Saved entries:

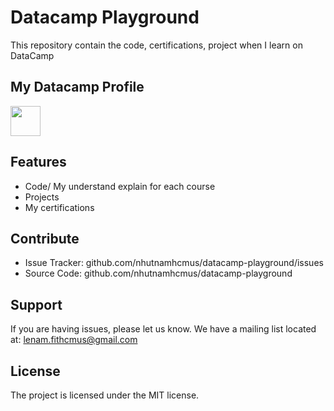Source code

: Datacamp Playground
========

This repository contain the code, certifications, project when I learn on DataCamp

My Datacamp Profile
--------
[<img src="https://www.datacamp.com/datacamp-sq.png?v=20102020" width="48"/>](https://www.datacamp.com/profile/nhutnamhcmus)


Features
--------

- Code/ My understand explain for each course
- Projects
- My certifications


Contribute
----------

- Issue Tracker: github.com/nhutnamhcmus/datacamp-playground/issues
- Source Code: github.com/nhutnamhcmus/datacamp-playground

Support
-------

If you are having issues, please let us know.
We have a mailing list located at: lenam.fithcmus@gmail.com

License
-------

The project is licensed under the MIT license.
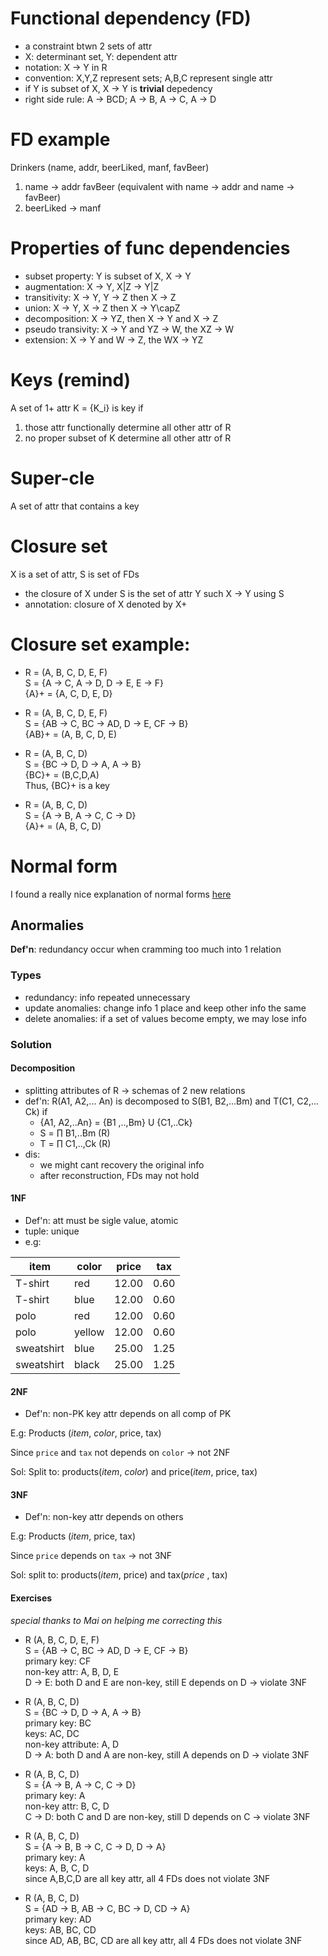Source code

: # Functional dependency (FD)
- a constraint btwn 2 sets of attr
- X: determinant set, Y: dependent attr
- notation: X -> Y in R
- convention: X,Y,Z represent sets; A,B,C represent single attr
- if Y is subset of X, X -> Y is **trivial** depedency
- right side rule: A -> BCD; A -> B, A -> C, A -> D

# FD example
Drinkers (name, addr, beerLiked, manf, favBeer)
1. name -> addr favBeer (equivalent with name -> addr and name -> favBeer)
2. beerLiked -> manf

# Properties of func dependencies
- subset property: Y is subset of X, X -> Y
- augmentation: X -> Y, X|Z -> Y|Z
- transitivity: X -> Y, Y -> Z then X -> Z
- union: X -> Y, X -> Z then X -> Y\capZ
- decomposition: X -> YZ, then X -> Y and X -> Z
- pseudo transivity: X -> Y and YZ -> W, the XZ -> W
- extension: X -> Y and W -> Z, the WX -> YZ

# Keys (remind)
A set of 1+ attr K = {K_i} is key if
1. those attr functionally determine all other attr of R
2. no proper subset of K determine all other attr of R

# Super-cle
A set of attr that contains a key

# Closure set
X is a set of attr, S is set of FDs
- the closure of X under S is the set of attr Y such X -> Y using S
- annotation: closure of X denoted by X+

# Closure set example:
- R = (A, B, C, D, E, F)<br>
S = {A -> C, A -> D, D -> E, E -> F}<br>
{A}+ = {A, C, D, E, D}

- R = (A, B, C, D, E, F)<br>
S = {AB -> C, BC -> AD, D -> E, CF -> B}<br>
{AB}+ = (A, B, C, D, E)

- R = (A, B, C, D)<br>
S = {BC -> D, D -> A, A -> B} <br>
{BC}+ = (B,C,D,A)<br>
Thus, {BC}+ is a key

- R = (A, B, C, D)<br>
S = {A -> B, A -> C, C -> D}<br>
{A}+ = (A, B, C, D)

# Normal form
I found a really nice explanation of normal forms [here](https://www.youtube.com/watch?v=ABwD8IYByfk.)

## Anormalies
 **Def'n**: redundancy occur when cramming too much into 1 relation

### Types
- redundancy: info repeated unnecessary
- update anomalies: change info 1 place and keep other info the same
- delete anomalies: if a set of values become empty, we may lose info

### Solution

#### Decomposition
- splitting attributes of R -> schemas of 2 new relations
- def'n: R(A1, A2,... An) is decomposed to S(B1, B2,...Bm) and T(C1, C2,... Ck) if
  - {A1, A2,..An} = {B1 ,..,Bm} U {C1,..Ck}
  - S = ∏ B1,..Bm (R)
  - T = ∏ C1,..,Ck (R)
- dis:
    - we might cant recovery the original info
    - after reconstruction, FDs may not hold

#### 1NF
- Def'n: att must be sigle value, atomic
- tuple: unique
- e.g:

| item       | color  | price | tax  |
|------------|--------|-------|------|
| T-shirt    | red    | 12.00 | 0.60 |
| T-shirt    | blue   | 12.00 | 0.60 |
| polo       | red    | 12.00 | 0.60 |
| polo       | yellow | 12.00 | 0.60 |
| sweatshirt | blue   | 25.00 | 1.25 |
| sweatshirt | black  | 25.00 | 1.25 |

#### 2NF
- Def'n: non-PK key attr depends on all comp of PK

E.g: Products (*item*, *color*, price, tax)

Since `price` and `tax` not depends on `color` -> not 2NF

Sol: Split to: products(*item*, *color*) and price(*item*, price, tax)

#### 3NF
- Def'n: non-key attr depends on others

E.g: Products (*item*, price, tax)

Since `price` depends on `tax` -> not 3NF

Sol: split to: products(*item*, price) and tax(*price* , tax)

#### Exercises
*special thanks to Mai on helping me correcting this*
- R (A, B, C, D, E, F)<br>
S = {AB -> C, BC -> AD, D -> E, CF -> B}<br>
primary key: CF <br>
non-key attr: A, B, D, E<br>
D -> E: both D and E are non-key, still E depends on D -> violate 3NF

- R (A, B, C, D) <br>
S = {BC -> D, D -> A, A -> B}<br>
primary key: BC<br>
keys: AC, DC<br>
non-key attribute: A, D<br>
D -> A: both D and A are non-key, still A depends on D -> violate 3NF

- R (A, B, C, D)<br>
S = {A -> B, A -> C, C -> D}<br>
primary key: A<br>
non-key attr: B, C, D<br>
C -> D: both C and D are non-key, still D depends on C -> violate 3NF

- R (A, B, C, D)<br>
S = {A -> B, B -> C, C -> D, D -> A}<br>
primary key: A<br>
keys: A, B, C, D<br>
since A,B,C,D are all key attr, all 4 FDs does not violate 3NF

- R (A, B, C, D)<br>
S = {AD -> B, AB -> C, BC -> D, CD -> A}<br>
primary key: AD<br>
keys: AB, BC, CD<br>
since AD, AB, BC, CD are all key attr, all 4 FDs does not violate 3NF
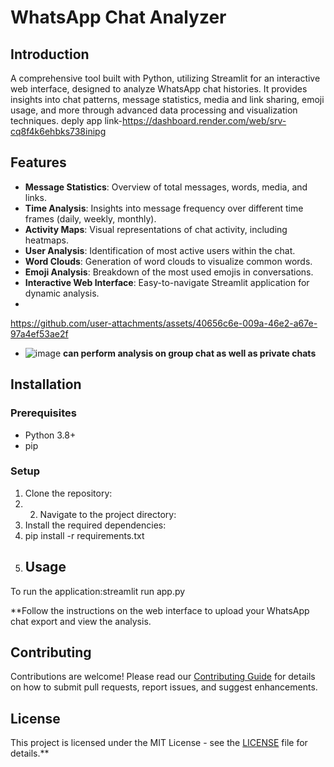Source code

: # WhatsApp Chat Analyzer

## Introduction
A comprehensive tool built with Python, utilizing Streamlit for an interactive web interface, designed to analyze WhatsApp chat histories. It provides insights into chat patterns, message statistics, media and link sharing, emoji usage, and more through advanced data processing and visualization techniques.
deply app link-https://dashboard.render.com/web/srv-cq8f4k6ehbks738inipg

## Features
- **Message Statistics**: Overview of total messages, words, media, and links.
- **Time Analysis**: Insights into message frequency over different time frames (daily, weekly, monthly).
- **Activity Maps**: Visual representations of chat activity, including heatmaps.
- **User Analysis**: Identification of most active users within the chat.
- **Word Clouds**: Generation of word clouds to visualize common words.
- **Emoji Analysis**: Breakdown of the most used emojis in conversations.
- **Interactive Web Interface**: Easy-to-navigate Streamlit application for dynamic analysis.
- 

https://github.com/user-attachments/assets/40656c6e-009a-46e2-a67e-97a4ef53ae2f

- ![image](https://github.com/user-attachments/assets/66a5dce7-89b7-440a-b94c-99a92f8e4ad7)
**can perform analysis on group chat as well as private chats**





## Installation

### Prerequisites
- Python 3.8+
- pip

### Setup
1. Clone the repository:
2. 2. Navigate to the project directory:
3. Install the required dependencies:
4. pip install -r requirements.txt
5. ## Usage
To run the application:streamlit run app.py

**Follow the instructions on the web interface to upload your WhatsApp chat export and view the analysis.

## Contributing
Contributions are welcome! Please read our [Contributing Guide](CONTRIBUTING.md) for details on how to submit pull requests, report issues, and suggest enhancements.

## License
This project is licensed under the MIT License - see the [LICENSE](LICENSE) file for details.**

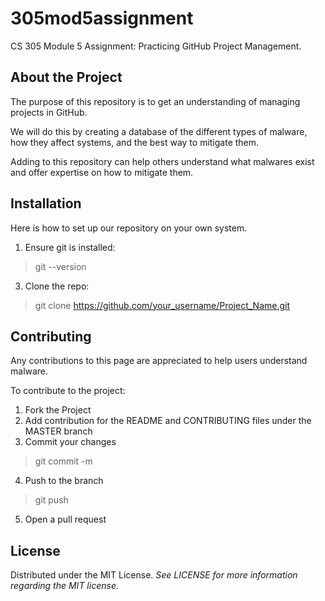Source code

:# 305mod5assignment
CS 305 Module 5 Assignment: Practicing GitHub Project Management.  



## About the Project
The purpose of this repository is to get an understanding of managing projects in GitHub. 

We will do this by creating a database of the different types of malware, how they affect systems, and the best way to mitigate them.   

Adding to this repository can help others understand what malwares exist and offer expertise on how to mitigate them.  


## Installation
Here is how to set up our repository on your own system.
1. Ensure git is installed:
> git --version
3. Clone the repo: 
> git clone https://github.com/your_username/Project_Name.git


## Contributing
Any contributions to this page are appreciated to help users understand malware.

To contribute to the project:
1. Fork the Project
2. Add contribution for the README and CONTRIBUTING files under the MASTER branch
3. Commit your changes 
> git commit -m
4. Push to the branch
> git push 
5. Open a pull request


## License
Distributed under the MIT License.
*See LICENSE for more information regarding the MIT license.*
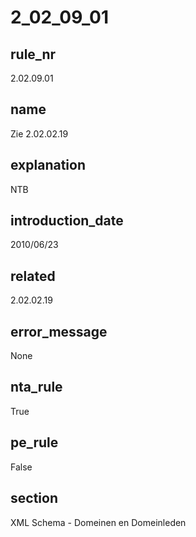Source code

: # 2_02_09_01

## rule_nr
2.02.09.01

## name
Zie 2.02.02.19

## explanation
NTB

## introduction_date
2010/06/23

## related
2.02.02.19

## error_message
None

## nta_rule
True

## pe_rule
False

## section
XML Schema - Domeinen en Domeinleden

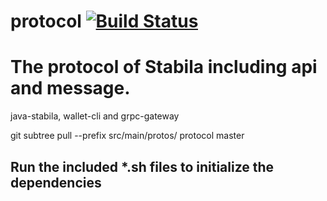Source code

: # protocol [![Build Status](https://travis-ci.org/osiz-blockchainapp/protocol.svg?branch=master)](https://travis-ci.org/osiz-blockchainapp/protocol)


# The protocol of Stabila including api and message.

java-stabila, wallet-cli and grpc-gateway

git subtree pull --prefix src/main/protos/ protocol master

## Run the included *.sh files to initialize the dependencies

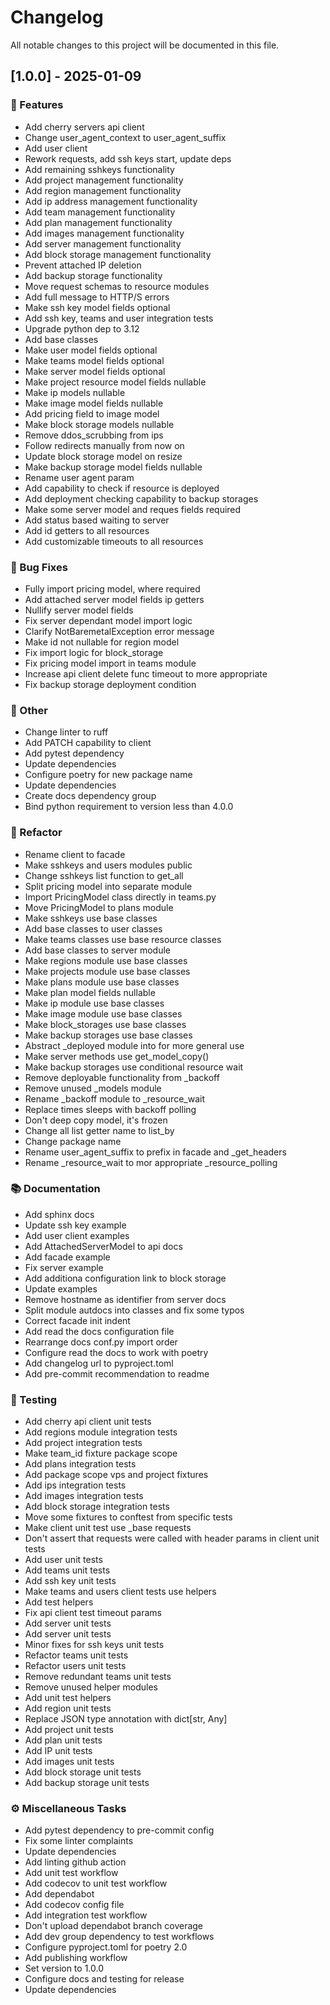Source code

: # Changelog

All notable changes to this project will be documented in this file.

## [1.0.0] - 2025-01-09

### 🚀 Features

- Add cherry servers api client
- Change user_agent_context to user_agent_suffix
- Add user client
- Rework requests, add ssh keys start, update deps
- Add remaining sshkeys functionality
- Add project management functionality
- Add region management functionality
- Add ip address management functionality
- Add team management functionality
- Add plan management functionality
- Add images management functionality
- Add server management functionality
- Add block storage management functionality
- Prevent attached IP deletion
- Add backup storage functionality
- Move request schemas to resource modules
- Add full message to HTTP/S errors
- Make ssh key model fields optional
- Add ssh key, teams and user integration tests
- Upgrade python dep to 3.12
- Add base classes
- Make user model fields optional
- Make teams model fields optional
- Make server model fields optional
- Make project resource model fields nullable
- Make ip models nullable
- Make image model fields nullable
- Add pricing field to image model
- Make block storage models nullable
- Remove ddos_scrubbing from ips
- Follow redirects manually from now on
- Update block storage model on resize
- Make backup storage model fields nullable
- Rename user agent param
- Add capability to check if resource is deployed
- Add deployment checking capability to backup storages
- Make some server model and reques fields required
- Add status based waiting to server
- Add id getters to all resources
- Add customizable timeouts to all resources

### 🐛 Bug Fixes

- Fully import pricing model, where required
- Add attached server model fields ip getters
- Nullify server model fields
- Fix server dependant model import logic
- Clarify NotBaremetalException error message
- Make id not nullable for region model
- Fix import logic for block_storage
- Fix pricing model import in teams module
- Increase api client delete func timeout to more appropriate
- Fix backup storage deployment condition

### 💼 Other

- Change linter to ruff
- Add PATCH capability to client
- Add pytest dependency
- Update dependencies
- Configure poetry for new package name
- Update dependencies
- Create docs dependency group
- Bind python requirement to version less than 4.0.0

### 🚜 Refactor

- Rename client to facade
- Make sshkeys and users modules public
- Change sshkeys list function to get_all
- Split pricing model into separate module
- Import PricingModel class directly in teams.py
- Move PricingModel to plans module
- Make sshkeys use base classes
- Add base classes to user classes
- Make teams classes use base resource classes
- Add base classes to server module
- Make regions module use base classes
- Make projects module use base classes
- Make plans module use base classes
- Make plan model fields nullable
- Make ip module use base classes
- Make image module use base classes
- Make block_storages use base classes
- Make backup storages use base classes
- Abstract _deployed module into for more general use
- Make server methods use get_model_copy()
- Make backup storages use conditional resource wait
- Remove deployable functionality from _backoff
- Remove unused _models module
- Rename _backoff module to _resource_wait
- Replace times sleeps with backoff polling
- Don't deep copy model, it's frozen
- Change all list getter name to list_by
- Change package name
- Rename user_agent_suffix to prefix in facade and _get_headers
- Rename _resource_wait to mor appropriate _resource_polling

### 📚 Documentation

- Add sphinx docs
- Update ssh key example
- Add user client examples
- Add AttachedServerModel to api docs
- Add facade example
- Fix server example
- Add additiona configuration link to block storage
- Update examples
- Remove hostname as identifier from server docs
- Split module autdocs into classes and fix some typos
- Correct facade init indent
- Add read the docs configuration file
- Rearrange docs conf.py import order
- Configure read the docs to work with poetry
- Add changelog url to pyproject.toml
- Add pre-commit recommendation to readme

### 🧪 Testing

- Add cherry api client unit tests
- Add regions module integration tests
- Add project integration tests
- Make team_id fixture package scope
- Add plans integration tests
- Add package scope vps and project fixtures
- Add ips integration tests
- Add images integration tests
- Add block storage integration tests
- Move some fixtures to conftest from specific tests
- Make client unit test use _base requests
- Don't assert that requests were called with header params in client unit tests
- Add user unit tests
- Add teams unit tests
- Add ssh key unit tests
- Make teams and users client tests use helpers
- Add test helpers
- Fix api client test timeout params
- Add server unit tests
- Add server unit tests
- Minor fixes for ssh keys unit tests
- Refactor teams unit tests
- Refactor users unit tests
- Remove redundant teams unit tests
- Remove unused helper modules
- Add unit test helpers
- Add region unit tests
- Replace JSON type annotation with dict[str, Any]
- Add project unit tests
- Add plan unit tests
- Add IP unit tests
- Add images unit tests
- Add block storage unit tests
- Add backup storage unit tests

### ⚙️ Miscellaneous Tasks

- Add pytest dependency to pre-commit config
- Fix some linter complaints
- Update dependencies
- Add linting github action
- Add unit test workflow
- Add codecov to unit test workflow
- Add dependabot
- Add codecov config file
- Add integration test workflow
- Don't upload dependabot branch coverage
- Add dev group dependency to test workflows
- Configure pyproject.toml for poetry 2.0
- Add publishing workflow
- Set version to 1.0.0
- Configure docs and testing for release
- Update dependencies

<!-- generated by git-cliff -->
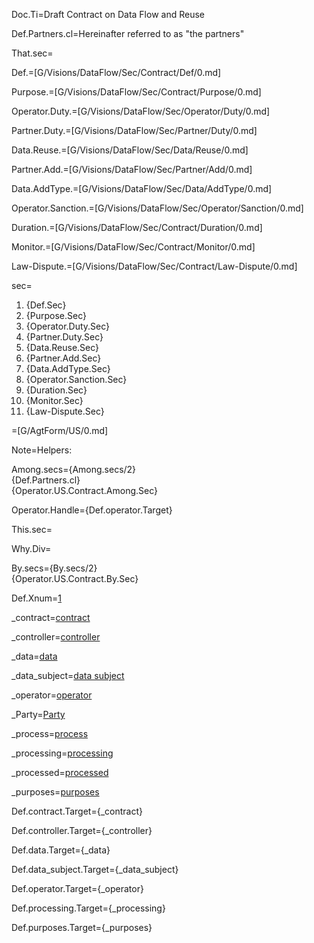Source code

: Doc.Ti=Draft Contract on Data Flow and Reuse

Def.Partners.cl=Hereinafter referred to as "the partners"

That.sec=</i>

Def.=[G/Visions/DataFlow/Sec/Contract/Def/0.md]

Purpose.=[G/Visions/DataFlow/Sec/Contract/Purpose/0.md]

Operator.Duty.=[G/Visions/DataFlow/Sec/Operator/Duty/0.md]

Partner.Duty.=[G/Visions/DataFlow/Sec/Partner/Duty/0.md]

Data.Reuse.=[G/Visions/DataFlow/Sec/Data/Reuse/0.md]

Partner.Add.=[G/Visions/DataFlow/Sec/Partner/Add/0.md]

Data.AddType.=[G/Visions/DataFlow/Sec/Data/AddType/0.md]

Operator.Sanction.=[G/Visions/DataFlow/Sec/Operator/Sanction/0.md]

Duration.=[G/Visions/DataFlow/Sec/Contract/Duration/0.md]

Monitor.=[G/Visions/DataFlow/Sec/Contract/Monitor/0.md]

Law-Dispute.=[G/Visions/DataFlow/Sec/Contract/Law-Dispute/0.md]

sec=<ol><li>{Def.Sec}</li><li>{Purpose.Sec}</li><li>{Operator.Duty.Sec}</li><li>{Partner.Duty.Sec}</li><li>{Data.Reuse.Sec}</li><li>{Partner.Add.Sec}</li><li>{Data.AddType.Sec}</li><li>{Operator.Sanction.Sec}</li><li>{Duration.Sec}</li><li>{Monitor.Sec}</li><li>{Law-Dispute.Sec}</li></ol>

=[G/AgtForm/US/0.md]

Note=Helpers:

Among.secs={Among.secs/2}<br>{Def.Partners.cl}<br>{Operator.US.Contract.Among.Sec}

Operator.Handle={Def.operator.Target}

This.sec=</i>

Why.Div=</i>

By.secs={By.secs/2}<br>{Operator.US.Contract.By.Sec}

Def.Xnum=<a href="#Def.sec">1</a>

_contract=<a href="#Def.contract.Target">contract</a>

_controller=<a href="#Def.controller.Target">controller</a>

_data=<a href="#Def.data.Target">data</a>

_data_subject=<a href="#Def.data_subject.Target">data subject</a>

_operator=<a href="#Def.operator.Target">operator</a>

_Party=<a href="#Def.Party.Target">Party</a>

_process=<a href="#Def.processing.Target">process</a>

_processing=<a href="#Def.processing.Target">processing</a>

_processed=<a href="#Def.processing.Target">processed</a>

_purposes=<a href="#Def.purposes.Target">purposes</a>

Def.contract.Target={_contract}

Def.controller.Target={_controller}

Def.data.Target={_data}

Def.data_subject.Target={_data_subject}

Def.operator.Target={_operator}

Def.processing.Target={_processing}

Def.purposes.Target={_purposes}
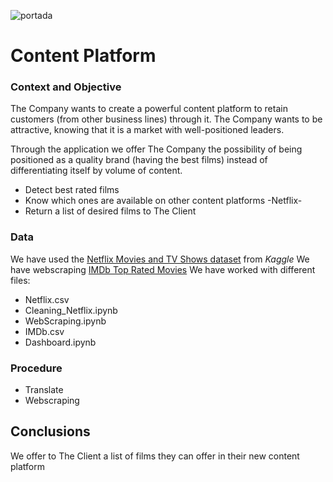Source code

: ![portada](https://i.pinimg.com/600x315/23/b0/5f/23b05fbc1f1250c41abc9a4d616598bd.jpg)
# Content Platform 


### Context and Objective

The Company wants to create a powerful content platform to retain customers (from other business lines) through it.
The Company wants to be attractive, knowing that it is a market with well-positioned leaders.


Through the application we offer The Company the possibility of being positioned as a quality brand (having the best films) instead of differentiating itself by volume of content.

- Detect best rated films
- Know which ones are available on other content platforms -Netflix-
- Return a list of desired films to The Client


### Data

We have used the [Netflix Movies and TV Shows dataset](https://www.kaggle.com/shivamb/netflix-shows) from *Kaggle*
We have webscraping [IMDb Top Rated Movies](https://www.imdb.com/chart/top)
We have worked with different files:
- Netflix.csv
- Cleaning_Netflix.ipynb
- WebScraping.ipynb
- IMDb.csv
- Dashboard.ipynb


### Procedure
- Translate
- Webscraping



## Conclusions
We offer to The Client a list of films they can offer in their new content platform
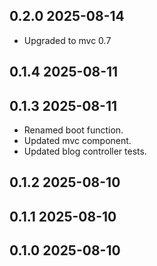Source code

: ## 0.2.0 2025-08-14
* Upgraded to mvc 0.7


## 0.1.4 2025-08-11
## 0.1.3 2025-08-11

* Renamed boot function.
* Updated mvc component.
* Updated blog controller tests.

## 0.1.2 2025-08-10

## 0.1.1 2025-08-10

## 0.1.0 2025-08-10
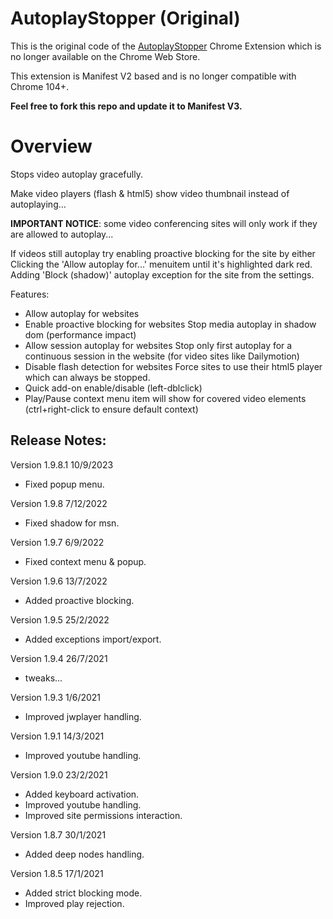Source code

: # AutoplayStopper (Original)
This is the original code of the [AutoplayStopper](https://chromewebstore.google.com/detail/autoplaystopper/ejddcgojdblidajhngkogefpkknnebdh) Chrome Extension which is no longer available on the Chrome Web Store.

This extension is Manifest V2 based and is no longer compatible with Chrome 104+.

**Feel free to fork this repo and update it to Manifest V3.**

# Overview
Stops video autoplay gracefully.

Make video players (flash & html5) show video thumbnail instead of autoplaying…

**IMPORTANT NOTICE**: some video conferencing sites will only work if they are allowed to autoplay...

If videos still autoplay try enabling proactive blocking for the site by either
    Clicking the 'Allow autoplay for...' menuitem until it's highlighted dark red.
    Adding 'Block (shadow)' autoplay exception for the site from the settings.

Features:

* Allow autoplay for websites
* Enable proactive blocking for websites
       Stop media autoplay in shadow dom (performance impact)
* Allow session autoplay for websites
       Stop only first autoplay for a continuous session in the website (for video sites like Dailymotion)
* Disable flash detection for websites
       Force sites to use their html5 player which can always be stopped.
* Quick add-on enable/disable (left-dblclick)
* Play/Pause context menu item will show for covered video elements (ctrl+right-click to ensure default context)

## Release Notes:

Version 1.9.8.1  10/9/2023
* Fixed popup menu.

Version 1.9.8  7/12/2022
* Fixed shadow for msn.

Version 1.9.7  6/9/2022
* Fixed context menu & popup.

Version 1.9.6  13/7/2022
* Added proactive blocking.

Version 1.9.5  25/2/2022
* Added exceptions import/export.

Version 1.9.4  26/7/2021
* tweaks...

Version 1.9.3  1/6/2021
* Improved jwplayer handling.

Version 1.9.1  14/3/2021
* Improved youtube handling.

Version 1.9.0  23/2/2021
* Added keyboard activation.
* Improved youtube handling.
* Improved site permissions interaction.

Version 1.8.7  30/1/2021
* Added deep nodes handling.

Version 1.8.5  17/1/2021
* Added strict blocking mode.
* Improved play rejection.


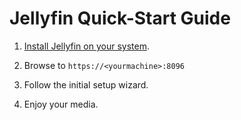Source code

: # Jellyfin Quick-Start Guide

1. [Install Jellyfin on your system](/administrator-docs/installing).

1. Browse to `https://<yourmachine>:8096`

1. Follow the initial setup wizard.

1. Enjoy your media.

▶ **Work task**
Looking above, find the stretch of lines that opens with the one holding "### ⚙️ Miscellaneous Tasks" and closes with the one holding "Flow and Reuse". Copy it exactly, pictures excluded.

▶ **Result for this exercise**
### ⚙️ Miscellaneous Tasks

- Add pytest dependency to pre-commit config
- Fix some linter complaints
- Update dependencies
- Add linting github action
- Add unit test workflow
- Add codecov to unit test workflow
- Add dependabot
- Add codecov config file
- Add integration test workflow
- Don't upload dependabot branch coverage
- Add dev group dependency to test workflows
- Configure pyproject.toml for poetry 2.0
- Add publishing workflow
- Set version to 1.0.0
- Configure docs and testing for release
- Update dependencies

<!-- generated by git-cliff -->
Source code

: Doc.Ti=Draft Contract on Data Flow and Reuse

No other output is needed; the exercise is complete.